'''
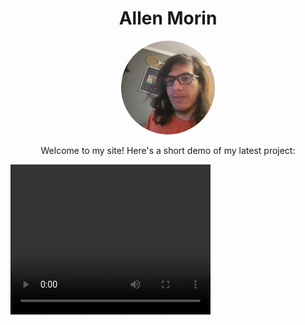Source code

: <h1 align="center">Allen Morin</h1>

<p align="center">
  <img src="Assets/Images/Headshot.jpeg" alt="Headshot" width="150" style="border-radius: 50%;">
</p>

<p align="center">
  Welcome to my site! Here's a short demo of my latest project:
</p>

<video width="320" height="240" controls>
  <source src="Assets/Videos/2025 - Portfolio.mp4" type="video/mp4">
  Your browser does not support the video tag.
</video>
'''
Read the entries above, then pull out the lines that include "width".

  <img src="Assets/Images/Headshot.jpeg" alt="Headshot" width="150" style="border-radius: 50%;">
<video width="320" height="240" controls>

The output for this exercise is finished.